> **What this task involves**
Look for "class" in each line of the records, and copy the lines that have it.

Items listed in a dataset
____

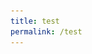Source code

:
 ```yaml
---
title: test
permalink: /test
---
```

<head>
<meta name="viewport" content="width=device-width, initial-scale=1">
<style>
		.container{
		  margin: 0 auto;
  max-width: 48rem;
  width: 90%;
		}
		<div class="container">
			<div class="row">
			<div class="column half">
<h2>The Forgotten Murals of Paya Lebar Airport</h2> 
	</div>
	<div class="column half">
		<img src=" /images/vol-17-issue-2/murals/Mural_Main2.jpg"  style="float:left; width:500px; height:auto;  border:10px solid #FFFFFF; class=responsive"> 
			</div>				
			</div>		
						</div>		
</html>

____

> **Result**
		<div class="container">
			<div class="row">
			<div class="column half">
	<div class="column half">
		<img src=" /images/vol-17-issue-2/murals/Mural_Main2.jpg"  style="float:left; width:500px; height:auto;  border:10px solid #FFFFFF; class=responsive"> 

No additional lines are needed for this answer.